(Supplied records begins)

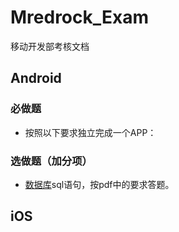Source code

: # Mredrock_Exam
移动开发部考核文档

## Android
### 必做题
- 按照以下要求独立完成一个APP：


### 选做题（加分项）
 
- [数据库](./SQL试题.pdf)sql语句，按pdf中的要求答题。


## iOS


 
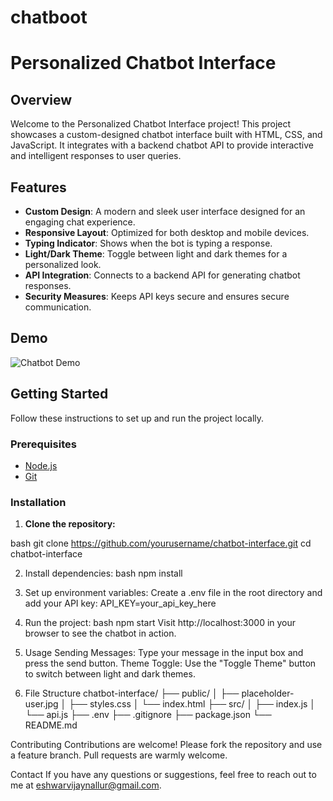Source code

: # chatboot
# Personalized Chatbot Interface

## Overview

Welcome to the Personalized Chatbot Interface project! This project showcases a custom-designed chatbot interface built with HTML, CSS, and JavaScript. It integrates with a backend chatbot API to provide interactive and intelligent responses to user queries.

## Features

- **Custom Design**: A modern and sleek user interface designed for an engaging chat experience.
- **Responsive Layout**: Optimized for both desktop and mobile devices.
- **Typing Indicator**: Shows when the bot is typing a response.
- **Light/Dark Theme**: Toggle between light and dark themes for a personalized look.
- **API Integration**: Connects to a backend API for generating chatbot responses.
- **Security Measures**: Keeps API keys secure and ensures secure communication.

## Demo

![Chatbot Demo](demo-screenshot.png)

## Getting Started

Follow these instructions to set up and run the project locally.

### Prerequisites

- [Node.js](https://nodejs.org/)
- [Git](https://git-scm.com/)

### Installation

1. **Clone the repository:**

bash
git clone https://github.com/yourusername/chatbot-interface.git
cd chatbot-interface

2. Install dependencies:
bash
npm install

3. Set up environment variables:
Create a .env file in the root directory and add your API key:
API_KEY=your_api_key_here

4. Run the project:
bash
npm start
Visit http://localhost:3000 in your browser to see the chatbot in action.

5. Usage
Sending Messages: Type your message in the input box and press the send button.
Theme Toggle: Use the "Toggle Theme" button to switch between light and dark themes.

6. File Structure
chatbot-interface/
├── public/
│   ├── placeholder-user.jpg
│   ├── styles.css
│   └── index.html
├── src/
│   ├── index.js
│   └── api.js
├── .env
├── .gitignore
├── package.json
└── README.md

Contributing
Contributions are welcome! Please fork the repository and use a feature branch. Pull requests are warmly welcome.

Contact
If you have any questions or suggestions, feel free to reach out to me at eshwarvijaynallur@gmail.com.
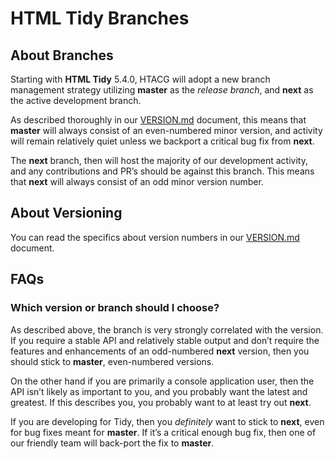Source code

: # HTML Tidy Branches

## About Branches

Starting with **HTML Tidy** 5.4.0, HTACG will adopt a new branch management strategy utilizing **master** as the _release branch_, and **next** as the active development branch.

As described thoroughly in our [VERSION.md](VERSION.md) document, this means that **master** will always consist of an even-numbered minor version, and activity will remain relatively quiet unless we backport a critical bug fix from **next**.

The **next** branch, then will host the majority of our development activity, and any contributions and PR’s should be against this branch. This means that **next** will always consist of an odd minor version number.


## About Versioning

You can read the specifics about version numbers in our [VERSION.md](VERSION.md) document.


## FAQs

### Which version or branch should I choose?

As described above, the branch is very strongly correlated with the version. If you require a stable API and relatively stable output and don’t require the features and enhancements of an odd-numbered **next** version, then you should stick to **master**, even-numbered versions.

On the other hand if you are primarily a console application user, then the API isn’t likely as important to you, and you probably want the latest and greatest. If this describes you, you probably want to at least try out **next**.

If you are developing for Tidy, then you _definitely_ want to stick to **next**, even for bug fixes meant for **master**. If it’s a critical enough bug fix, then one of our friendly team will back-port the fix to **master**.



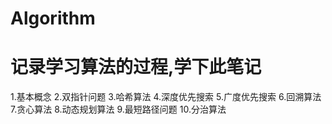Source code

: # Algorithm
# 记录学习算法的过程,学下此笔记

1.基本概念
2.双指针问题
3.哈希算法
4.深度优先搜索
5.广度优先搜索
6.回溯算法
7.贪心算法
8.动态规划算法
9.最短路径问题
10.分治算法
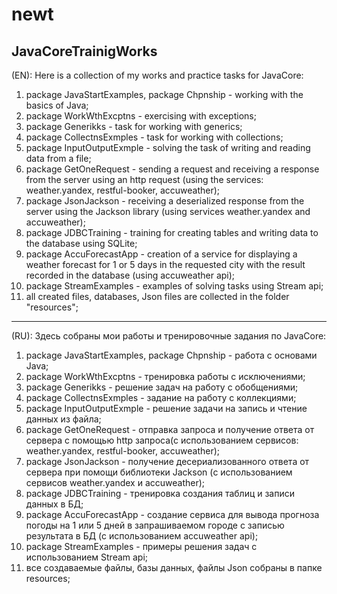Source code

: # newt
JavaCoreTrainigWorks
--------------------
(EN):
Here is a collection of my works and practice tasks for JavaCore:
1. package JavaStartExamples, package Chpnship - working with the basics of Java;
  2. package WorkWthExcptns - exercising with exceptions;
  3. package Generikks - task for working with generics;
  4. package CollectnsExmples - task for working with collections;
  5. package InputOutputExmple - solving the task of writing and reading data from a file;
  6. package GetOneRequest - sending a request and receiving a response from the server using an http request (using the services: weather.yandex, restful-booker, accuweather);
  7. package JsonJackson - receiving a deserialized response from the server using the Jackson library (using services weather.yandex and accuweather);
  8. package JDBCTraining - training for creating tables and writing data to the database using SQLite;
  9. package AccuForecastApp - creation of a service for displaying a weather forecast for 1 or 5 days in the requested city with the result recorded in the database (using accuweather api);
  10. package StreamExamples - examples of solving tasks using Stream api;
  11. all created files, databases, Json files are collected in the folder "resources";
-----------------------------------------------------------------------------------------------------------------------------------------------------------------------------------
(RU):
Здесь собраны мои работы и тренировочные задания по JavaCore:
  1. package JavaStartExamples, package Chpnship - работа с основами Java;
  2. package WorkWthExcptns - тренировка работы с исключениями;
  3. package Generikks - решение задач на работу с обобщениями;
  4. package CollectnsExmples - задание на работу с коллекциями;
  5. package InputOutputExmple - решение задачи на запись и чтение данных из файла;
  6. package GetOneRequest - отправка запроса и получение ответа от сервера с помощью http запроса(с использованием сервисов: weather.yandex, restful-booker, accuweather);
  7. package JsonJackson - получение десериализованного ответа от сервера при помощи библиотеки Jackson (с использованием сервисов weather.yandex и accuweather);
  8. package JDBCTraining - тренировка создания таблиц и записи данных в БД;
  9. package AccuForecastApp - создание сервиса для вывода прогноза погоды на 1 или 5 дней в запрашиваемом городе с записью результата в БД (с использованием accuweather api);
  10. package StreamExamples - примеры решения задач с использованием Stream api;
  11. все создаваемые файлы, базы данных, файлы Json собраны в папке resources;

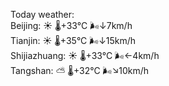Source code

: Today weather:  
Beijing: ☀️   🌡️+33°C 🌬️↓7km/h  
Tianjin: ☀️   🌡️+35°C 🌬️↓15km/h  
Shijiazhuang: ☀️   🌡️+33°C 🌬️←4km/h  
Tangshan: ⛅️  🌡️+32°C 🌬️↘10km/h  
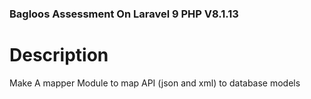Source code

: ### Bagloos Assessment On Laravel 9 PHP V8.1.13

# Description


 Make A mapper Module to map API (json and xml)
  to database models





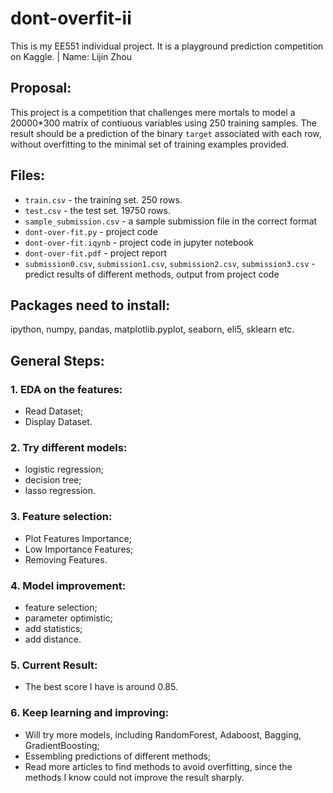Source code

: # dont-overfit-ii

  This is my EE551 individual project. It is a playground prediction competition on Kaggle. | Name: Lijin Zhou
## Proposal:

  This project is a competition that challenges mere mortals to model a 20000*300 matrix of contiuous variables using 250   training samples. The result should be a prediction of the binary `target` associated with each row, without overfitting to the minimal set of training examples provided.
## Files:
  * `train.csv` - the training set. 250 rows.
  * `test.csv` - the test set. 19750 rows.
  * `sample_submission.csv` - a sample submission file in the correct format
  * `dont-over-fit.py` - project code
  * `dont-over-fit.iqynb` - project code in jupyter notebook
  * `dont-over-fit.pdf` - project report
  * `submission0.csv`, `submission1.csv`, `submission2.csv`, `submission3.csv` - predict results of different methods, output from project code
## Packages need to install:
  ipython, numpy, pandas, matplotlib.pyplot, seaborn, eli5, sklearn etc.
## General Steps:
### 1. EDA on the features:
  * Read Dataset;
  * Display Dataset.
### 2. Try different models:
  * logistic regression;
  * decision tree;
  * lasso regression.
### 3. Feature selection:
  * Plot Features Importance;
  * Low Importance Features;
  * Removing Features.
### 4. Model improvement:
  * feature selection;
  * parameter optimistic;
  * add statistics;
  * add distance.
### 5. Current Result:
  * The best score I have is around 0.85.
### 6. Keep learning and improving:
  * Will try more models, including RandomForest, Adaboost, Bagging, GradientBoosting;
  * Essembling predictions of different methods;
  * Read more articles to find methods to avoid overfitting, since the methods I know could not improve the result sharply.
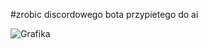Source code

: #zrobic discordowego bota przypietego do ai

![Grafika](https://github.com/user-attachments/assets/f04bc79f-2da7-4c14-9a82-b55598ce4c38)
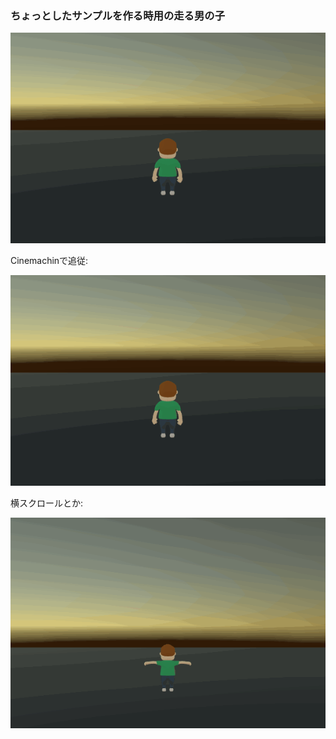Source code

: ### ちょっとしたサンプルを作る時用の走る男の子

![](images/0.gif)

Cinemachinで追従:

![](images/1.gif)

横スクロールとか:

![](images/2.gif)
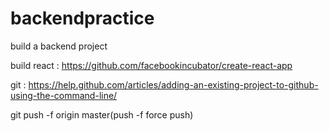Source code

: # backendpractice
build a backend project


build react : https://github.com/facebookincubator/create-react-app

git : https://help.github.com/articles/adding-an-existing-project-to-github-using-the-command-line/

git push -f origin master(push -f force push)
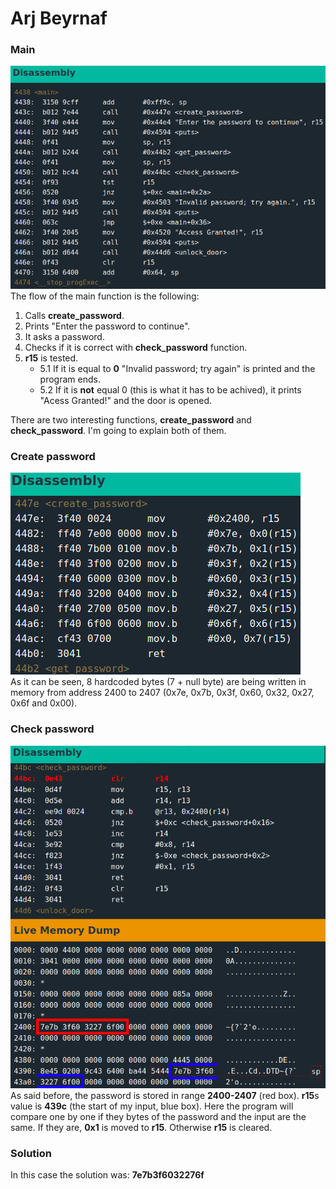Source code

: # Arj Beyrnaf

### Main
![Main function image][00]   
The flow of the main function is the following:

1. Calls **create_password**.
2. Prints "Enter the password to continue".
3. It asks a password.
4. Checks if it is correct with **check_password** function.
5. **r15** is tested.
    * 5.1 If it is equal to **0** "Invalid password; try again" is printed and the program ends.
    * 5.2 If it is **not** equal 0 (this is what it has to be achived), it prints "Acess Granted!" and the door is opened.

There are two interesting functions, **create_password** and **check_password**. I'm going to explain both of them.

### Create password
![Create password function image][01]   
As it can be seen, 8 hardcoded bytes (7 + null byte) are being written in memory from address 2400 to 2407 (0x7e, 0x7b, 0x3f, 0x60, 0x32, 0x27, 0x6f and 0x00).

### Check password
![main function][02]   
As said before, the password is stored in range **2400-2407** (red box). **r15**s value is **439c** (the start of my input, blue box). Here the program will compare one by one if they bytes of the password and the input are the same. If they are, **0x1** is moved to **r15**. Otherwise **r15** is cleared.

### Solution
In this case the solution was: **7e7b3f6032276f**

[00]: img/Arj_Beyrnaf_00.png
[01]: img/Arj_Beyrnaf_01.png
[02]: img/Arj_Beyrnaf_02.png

(Supplied records ends)

• **What the task requires**: Reproduce only the lines from the first line of the entries through the line containing "## Getting Started", exactly and with both ends kept. Omit the pictures.

• **Solution below**:
Source code

: # Mredrock_Exam
移动开发部考核文档

## Android
### 必做题
- 按照以下要求独立完成一个APP：


### 选做题（加分项）
 
- [数据库](./SQL试题.pdf)sql语句，按pdf中的要求答题。


## iOS


 
Source code

: # chatboot
# Personalized Chatbot Interface

## Overview

Welcome to the Personalized Chatbot Interface project! This project showcases a custom-designed chatbot interface built with HTML, CSS, and JavaScript. It integrates with a backend chatbot API to provide interactive and intelligent responses to user queries.

## Features

- **Custom Design**: A modern and sleek user interface designed for an engaging chat experience.
- **Responsive Layout**: Optimized for both desktop and mobile devices.
- **Typing Indicator**: Shows when the bot is typing a response.
- **Light/Dark Theme**: Toggle between light and dark themes for a personalized look.
- **API Integration**: Connects to a backend API for generating chatbot responses.
- **Security Measures**: Keeps API keys secure and ensures secure communication.

## Demo

![Chatbot Demo](demo-screenshot.png)

## Getting Started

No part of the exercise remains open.